* Directions for this task:
What lines in the records include the string "environment"? Return each one.

Segment Open

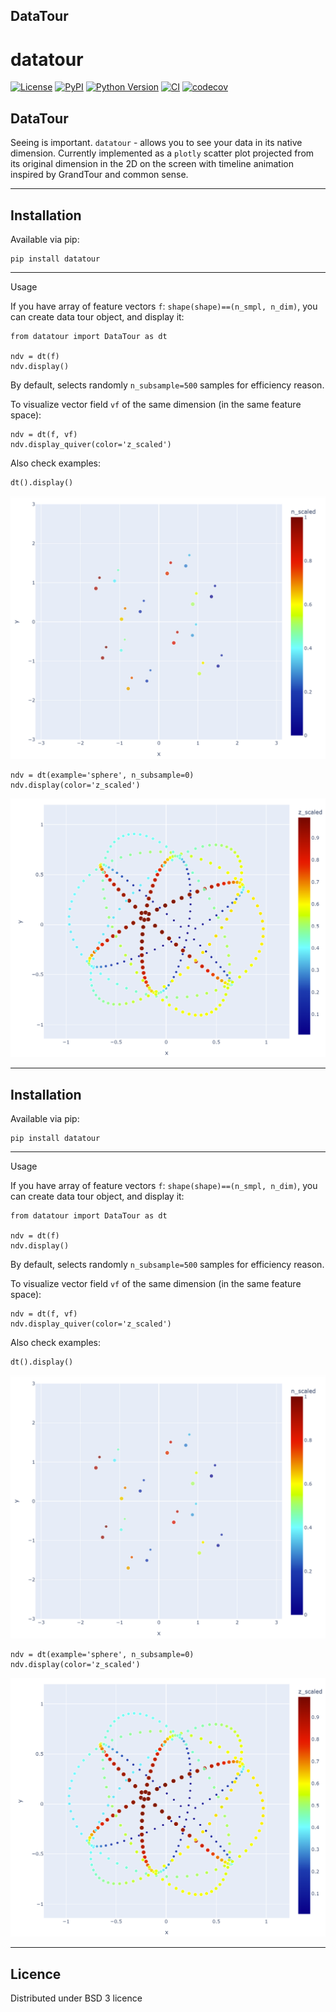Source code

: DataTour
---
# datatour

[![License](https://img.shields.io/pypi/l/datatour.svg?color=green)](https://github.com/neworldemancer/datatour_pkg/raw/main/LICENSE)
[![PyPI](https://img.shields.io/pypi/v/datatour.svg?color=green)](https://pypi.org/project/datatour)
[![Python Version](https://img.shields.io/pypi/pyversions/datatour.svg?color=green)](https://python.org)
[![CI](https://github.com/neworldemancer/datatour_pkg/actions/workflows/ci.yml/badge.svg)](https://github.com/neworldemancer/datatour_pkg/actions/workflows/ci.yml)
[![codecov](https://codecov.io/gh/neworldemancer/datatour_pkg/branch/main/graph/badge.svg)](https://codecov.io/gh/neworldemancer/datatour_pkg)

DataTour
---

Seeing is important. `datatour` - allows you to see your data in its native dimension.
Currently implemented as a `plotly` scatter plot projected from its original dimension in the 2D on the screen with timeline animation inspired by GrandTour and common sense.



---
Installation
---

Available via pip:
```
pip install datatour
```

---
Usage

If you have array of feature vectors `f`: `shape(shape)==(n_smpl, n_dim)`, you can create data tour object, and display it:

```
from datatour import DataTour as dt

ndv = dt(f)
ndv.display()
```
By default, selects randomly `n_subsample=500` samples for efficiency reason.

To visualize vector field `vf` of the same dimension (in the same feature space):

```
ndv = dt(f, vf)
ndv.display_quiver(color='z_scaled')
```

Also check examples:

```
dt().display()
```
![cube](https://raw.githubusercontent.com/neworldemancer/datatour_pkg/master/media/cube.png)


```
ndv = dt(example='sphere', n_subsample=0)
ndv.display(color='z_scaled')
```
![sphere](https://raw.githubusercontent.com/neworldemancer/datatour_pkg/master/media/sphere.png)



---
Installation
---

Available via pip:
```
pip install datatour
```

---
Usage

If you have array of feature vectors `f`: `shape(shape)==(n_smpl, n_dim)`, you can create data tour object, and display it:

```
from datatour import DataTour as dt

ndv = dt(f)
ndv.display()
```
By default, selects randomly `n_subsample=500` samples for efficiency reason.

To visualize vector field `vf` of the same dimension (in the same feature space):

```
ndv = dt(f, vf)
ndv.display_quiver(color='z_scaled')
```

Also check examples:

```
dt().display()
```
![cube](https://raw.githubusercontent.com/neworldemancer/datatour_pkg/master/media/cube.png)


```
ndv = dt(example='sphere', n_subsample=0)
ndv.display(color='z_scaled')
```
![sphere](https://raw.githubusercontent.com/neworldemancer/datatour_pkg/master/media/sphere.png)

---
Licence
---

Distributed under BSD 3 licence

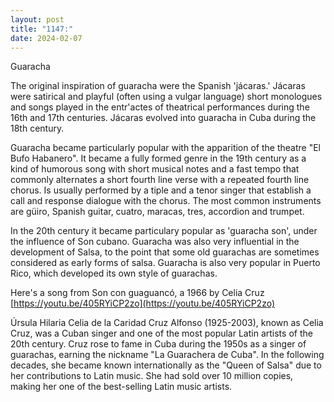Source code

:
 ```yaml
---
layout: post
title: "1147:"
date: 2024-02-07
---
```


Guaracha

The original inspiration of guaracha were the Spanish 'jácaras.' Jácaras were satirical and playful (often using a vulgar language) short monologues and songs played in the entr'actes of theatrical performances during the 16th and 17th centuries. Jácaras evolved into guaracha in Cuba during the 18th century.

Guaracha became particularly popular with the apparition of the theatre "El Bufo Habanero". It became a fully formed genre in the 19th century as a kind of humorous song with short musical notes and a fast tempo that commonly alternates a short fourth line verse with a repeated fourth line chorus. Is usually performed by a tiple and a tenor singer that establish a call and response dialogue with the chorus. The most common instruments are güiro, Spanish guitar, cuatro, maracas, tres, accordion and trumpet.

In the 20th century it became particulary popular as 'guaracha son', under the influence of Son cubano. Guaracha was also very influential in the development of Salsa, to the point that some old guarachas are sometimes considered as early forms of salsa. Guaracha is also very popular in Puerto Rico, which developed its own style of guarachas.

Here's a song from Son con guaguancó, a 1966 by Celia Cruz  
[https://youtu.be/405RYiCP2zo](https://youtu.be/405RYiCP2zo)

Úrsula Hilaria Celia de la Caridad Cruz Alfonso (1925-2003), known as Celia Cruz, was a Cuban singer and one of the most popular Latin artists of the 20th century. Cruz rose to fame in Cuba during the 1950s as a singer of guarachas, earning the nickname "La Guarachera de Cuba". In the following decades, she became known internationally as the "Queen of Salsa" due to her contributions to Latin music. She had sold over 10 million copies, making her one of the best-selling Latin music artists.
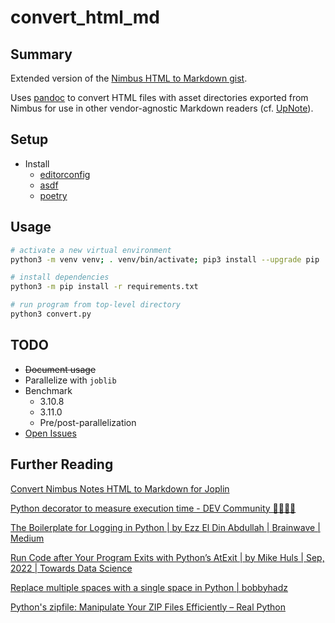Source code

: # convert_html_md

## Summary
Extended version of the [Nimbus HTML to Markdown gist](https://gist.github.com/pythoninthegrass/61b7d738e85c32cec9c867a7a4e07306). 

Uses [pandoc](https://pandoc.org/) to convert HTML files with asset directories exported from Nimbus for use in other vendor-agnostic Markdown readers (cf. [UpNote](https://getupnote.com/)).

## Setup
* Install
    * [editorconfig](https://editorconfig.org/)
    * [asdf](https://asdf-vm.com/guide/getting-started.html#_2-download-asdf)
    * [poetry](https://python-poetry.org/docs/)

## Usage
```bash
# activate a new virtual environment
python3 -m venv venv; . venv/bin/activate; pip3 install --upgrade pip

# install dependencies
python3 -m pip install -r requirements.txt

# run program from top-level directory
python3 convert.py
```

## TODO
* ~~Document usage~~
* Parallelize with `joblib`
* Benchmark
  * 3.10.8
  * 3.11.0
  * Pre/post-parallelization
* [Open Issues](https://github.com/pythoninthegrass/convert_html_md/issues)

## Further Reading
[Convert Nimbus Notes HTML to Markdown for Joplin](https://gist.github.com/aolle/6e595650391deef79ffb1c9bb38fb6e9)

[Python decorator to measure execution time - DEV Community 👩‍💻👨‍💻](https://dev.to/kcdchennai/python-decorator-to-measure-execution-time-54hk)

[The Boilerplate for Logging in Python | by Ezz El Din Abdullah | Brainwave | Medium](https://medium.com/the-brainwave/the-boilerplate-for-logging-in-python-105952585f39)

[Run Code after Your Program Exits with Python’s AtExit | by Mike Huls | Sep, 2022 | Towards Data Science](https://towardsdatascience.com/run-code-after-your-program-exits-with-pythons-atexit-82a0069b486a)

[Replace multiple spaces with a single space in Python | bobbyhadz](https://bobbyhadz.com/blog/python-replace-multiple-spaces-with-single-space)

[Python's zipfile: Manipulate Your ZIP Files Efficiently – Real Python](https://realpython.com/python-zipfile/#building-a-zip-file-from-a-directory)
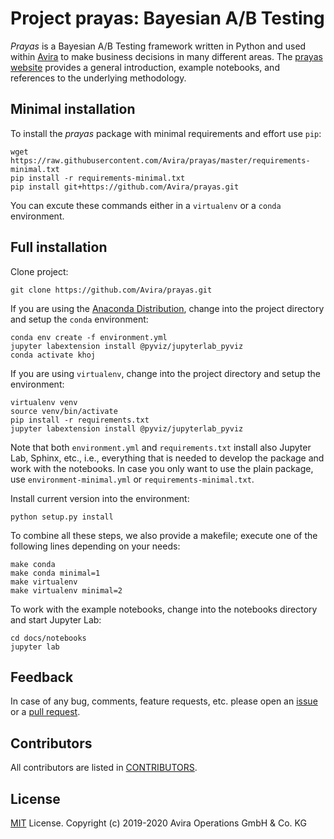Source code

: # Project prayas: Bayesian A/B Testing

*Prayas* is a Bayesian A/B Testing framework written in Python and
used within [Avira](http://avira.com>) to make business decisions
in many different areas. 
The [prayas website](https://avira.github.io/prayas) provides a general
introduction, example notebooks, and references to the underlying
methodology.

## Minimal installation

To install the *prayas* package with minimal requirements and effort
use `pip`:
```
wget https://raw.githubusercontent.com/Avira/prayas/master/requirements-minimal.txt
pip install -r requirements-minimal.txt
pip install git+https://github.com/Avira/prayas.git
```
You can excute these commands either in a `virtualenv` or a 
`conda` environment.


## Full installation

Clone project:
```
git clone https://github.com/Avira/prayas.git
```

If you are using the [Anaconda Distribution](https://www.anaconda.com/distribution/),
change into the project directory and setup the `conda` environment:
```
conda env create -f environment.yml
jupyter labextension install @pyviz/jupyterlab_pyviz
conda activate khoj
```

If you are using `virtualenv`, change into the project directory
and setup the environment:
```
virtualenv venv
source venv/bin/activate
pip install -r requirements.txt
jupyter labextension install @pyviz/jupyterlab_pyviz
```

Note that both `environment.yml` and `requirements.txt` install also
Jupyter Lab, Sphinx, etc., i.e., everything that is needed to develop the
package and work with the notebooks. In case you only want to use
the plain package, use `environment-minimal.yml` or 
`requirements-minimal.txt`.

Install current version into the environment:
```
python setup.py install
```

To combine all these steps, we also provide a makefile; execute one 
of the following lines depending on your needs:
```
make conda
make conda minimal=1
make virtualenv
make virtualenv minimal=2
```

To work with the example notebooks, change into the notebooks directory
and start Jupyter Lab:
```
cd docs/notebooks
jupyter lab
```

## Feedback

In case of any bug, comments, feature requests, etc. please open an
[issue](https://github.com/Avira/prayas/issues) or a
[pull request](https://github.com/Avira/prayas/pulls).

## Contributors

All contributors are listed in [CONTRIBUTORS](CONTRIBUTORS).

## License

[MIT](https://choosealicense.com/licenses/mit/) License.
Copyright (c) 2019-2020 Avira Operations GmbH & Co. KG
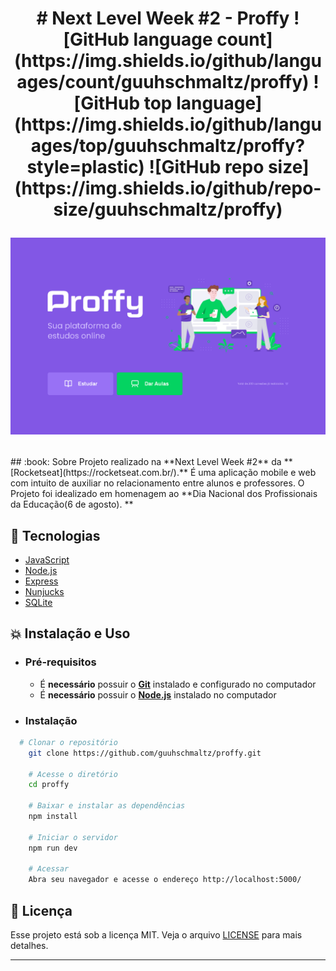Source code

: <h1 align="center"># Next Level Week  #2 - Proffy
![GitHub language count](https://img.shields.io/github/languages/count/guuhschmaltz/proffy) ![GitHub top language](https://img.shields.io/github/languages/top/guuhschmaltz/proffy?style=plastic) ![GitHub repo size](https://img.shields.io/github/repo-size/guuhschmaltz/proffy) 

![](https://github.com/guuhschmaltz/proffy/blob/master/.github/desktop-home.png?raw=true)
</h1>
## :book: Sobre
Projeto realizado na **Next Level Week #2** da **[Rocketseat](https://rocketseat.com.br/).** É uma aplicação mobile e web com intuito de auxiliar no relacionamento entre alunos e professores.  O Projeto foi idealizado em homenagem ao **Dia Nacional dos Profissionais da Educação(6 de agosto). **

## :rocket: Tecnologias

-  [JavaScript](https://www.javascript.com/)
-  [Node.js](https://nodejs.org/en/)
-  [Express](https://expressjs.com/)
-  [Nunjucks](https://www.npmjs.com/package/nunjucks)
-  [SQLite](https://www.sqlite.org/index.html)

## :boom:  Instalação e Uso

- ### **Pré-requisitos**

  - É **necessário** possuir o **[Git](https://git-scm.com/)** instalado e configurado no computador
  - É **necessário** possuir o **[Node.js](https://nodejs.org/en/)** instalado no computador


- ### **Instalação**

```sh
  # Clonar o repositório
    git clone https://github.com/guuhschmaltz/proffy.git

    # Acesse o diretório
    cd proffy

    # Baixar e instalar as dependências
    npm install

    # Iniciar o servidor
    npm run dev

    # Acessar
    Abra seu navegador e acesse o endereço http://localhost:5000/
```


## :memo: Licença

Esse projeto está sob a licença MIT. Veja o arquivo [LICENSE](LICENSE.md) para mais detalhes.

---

Segment Closed

* Expected answer:
# activate a new virtual environment
`conda` environment.
change into the project directory and setup the `conda` environment:
conda env create -f environment.yml
and setup the environment:
Note that both `environment.yml` and `requirements.txt` install also
the plain package, use `environment-minimal.yml` or 
Install current version into the environment:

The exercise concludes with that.